RH: I want to keep earning a living! What I love about theatre is the discipline and the teamwork. It’s fulfilling in a way that almost nothing else is. You’re all working towards the same goals, with a kind of mutual respect and discipline. Theatre thrills me and I think anybody who’s worked in theatre would largely say that you see the best of people in these conditions. But equally I’ve just done an episode of Doctor Who and completely adored that. It’s not so much about which medium I want to tell stories in, it’s more about the people I want to work with and the stories I want to tell.

LC: Any chance of a recurring role in Doctor Who...?

RH: I mean, from your mouth to God’s ears! I would like nothing more, but unfortunately it’s not down to me ringing them up and going ‘hey guys!’.

LC: You ran to be an MEP in the last European elections. Do you have any future political ambitions?

RH: Um, no. It’s funny, since the general election I’ve felt a bit... I was trying to think of another word for depressed but let’s go with depressed!

I kind of felt like I could use the low level celebrity I have to wave a flag. What I realised is, most people don’t care as long as they’re OK. I therefore question the validity or the value in being just another voice. I don’t see why any human being alive should give a shit what I think! Why would they? I’m just some bloke who used to tell jokes on telly. With social media you can spread the word that’s being put out by people who do know their stuff. They are far more worth listening to than I am. But at what point is it spreading the word and at what point does everybody just think, sod off mate you love the sound of your own voice? I feel kind of lost in terms of what brings about change.

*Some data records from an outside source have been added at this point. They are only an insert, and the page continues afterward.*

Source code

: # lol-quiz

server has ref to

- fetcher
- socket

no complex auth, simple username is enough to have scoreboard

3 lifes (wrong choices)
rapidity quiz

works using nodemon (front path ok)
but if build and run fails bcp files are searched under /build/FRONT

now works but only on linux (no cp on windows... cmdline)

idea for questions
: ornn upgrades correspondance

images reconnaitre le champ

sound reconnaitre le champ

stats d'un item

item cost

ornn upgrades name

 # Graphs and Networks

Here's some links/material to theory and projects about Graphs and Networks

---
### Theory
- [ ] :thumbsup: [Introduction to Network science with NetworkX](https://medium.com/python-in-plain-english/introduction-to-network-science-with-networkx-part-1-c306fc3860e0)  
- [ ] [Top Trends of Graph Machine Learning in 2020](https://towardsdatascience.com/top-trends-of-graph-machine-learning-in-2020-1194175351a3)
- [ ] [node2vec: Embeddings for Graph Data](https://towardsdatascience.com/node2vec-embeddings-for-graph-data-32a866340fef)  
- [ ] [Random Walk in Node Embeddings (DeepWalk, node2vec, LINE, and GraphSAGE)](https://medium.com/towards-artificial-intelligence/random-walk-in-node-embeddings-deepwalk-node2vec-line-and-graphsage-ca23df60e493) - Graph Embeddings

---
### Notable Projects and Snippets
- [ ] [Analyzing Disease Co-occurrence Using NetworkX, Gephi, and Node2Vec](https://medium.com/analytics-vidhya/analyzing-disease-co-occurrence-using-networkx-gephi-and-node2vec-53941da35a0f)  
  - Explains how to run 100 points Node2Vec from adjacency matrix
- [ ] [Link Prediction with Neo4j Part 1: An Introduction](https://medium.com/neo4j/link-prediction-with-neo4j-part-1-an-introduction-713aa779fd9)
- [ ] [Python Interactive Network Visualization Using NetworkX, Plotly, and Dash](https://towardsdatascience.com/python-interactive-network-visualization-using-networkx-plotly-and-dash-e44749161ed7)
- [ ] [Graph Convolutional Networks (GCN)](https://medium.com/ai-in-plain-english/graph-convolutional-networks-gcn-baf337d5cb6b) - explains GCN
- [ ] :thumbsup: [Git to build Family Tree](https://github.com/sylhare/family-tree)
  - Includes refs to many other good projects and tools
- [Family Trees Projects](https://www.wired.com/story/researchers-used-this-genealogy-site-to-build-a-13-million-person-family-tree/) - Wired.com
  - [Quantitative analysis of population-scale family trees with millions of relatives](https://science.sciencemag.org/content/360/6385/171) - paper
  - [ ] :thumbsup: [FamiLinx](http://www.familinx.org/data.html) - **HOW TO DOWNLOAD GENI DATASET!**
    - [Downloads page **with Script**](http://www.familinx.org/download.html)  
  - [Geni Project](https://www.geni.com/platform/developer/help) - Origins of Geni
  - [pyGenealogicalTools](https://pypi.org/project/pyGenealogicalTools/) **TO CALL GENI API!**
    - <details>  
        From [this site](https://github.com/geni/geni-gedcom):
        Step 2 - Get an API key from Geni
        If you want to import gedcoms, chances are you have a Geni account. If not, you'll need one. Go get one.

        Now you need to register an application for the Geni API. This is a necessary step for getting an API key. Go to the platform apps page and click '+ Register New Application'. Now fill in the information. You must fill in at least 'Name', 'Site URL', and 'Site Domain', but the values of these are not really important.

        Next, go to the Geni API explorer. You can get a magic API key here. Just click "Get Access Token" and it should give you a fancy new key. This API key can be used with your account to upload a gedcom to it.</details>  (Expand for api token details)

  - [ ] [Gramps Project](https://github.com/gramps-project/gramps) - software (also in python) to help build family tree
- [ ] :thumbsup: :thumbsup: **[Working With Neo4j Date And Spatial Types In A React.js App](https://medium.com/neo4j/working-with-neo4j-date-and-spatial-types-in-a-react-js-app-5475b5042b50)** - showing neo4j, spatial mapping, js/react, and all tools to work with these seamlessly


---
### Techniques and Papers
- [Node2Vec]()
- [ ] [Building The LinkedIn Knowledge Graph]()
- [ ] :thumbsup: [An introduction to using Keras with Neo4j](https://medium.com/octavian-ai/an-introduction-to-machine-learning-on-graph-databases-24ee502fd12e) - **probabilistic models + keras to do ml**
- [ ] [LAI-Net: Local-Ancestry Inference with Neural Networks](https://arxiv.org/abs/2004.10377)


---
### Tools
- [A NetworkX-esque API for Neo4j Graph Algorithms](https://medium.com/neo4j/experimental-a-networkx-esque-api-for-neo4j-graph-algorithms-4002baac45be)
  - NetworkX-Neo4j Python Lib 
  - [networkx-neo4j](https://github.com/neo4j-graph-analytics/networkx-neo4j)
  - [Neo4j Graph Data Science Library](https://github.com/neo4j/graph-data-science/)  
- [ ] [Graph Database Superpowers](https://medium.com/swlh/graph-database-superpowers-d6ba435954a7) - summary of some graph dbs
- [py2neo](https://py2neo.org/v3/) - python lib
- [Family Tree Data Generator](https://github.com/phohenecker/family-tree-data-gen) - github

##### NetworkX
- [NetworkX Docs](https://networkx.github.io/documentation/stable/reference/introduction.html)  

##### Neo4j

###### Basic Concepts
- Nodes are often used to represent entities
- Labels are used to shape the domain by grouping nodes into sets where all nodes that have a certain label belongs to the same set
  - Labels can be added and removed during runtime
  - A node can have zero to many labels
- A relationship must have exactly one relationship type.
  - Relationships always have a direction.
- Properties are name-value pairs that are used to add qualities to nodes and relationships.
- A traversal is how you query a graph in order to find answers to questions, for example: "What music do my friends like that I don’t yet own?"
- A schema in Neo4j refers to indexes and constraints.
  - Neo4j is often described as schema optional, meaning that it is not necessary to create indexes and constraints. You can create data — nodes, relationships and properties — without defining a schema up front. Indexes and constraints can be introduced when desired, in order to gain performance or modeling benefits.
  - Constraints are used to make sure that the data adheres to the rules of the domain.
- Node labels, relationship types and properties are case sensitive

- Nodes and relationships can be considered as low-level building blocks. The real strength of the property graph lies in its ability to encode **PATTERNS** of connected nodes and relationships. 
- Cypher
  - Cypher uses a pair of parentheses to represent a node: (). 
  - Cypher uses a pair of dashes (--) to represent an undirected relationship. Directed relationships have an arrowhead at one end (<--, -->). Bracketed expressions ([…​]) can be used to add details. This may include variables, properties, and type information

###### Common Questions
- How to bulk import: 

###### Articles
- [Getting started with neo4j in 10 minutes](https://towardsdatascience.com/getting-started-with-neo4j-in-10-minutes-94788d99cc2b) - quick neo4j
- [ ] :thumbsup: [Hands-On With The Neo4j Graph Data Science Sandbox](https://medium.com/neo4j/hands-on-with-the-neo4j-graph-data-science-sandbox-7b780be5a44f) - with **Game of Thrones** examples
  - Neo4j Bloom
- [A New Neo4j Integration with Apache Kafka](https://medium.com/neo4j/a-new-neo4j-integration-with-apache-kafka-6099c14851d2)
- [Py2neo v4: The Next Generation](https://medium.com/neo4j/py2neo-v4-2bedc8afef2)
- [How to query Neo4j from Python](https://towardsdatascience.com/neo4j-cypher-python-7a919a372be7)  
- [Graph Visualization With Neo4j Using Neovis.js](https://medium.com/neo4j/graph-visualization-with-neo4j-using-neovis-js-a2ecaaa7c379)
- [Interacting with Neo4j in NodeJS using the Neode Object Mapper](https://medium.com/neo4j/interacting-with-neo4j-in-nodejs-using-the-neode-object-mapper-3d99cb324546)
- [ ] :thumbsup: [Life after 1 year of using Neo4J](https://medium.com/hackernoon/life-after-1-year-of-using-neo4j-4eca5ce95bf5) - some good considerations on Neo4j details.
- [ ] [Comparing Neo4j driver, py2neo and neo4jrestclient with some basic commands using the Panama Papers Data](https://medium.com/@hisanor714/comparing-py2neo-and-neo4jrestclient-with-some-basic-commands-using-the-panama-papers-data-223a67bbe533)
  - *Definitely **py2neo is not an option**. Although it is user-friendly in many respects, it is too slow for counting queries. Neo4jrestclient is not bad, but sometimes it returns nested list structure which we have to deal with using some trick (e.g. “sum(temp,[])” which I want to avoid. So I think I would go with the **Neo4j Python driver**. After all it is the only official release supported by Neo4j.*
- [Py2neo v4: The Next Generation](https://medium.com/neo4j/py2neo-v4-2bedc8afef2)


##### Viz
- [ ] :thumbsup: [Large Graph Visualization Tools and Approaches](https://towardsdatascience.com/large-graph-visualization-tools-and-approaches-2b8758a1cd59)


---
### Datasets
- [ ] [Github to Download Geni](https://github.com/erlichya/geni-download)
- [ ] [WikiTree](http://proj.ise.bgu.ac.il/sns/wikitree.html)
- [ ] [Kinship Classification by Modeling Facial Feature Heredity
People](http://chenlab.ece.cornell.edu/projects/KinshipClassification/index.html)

I don’t understand why people aren’t angry. The end of the Independent Living Fund is literally the same as Conservative MP’s going in to disabled people’s homes and locking the doors. That’s what that boils down to. They can’t get out because they’re not independent. That’s barbaric, right? I think the majority of people feel like it hasn’t hit them and by the time it does, it’ll all be too late. I just want everything to be better and I think there should be people more noble and wiser than I am who are able to bring that about.

LC: Do you think there is anyone?

RH: I’m very interested in how Jeremy Corbyn is doing. I think he’s a man of principle. I don’t understand why the other three candidates think you beat Darth Vader by becoming more like Darth Vader. That’s not how it works! You say no, that’s wrong, so let’s fight that. There’s this idea that it’s better that we inflict exactly the same misery on everyone because we get to wear a red tie whilst we do it. The job of Labour should be to convince people that we as a society are all better off by working together.

We live in a democracy where people are scared that Scottish people are going to have their democratic say! The front page of every newspaper was ‘The Scots are coming, vote conservative or the Scottish people will...’. It’s this weird medieval jingoism that we’ve all bought in to. I just don’t understand how we allow the conversation to be conducted in that way.

LC: Does it resonate with the plays?

RH: Massively! That’s why these feel so timely. Interestingly, the project Wars of the Roses was put together in the 1960s at a time of enormous social change in this country. The Second World War was very recent, and people were looking down the barrel of the Cold War. Now you can look at these plays in the shadow of the European Union and domestic politics. You realise the people actually making the decisions are so far removed. Why would they care about your stupid petition or your stupid march? The voices screaming in the corridors of power are not the same as the ones screaming outside in the streets.